(Stored entries)

----------

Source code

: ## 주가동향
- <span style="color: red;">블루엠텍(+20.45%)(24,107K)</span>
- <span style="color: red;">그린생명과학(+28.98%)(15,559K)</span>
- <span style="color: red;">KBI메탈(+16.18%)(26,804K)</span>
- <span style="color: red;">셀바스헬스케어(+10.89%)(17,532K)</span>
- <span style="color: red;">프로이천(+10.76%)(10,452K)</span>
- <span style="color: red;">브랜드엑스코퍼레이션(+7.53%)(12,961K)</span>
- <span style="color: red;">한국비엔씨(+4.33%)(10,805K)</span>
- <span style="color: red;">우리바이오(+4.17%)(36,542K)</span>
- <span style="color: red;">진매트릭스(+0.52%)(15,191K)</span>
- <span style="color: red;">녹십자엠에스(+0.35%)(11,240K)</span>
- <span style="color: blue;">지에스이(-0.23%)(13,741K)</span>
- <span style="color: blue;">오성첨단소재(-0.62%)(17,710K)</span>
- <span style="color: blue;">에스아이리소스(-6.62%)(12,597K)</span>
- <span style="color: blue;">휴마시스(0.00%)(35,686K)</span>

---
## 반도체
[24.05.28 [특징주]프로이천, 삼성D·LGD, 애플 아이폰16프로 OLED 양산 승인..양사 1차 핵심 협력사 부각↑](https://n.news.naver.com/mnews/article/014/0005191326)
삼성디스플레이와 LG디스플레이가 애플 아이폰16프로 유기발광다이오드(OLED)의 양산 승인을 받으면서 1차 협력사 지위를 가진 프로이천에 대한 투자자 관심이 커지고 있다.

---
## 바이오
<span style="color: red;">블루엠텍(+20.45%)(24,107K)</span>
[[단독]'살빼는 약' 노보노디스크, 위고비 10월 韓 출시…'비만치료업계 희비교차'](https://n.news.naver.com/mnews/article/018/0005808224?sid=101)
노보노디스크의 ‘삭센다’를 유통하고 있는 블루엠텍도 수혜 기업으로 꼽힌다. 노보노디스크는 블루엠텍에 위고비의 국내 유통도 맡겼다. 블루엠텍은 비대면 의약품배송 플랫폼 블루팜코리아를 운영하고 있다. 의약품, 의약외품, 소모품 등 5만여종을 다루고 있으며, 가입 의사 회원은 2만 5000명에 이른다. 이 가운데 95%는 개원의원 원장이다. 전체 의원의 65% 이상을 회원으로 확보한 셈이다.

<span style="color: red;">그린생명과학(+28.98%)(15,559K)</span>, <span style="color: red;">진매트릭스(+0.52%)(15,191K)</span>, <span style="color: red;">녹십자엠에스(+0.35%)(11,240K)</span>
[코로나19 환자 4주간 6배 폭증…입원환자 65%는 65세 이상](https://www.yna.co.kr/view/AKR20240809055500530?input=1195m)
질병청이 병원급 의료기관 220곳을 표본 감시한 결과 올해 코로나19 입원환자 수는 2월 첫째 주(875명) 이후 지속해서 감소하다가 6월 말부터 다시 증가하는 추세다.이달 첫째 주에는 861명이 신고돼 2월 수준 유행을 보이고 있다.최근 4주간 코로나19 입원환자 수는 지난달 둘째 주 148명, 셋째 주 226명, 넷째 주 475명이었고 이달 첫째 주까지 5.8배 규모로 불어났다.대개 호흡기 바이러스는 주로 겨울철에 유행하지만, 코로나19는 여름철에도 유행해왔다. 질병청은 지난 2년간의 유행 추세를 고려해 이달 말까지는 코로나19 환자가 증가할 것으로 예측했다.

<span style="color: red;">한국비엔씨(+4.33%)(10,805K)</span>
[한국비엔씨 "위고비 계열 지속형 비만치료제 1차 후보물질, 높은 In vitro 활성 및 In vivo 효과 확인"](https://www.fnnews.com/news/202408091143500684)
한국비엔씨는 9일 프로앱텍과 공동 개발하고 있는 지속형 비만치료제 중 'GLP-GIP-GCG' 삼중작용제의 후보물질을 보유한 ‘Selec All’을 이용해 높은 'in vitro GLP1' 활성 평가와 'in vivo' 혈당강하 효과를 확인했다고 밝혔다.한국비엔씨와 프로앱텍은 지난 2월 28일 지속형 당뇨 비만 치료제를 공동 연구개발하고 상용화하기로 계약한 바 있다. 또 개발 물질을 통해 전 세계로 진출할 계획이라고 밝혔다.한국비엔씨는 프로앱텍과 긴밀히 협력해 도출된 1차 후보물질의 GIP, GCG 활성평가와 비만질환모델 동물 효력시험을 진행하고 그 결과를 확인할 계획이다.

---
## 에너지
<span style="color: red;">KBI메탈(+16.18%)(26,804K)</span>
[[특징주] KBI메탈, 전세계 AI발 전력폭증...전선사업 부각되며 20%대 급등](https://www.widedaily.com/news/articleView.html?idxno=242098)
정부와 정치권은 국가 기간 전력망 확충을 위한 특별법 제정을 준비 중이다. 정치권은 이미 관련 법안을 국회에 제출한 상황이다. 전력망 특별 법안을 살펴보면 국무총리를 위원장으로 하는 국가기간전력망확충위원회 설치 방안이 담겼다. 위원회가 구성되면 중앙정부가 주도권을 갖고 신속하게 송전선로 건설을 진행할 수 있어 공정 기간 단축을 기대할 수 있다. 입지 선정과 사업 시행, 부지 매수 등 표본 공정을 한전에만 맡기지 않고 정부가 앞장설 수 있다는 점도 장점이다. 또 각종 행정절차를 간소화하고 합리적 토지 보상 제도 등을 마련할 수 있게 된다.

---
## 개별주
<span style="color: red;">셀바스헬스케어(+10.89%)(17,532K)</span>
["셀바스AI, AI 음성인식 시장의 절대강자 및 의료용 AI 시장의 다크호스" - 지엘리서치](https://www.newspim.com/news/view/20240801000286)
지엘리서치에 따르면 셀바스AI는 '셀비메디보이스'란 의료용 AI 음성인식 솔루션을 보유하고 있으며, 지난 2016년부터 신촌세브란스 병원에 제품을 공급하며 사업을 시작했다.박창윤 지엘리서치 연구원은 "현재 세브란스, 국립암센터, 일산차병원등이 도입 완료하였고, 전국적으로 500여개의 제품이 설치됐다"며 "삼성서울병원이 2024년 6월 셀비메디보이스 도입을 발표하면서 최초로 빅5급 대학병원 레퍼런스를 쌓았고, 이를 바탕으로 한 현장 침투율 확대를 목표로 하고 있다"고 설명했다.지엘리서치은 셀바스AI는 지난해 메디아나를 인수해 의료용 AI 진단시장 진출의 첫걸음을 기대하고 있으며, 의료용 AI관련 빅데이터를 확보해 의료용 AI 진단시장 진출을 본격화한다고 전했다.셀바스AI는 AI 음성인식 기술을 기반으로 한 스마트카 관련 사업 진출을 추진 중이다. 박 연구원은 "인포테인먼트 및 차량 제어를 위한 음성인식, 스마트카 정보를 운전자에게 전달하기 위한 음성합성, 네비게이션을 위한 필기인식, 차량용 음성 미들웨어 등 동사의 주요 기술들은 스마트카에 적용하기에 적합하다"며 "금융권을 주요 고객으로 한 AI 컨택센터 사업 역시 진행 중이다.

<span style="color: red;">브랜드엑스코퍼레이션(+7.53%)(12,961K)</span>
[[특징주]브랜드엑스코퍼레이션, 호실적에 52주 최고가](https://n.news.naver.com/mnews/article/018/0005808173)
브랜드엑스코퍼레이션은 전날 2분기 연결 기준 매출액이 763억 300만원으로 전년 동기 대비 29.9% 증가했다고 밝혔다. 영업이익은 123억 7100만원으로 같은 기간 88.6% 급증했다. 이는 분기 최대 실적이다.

----------

Work instruction: Using the entries above, quote each line verbatim from the first through the line that contains "노보노디스크의 ‘삭센다’를 유통하고".

Answer to this problem:
Source code

: ## 주가동향
- <span style="color: red;">블루엠텍(+20.45%)(24,107K)</span>
- <span style="color: red;">그린생명과학(+28.98%)(15,559K)</span>
- <span style="color: red;">KBI메탈(+16.18%)(26,804K)</span>
- <span style="color: red;">셀바스헬스케어(+10.89%)(17,532K)</span>
- <span style="color: red;">프로이천(+10.76%)(10,452K)</span>
- <span style="color: red;">브랜드엑스코퍼레이션(+7.53%)(12,961K)</span>
- <span style="color: red;">한국비엔씨(+4.33%)(10,805K)</span>
- <span style="color: red;">우리바이오(+4.17%)(36,542K)</span>
- <span style="color: red;">진매트릭스(+0.52%)(15,191K)</span>
- <span style="color: red;">녹십자엠에스(+0.35%)(11,240K)</span>
- <span style="color: blue;">지에스이(-0.23%)(13,741K)</span>
- <span style="color: blue;">오성첨단소재(-0.62%)(17,710K)</span>
- <span style="color: blue;">에스아이리소스(-6.62%)(12,597K)</span>
- <span style="color: blue;">휴마시스(0.00%)(35,686K)</span>

---
## 반도체
[24.05.28 [특징주]프로이천, 삼성D·LGD, 애플 아이폰16프로 OLED 양산 승인..양사 1차 핵심 협력사 부각↑](https://n.news.naver.com/mnews/article/014/0005191326)
삼성디스플레이와 LG디스플레이가 애플 아이폰16프로 유기발광다이오드(OLED)의 양산 승인을 받으면서 1차 협력사 지위를 가진 프로이천에 대한 투자자 관심이 커지고 있다.

---
## 바이오
<span style="color: red;">블루엠텍(+20.45%)(24,107K)</span>
[[단독]'살빼는 약' 노보노디스크, 위고비 10월 韓 출시…'비만치료업계 희비교차'](https://n.news.naver.com/mnews/article/018/0005808224?sid=101)
노보노디스크의 ‘삭센다’를 유통하고 있는 블루엠텍도 수혜 기업으로 꼽힌다. 노보노디스크는 블루엠텍에 위고비의 국내 유통도 맡겼다. 블루엠텍은 비대면 의약품배송 플랫폼 블루팜코리아를 운영하고 있다. 의약품, 의약외품, 소모품 등 5만여종을 다루고 있으며, 가입 의사 회원은 2만 5000명에 이른다. 이 가운데 95%는 개원의원 원장이다. 전체 의원의 65% 이상을 회원으로 확보한 셈이다.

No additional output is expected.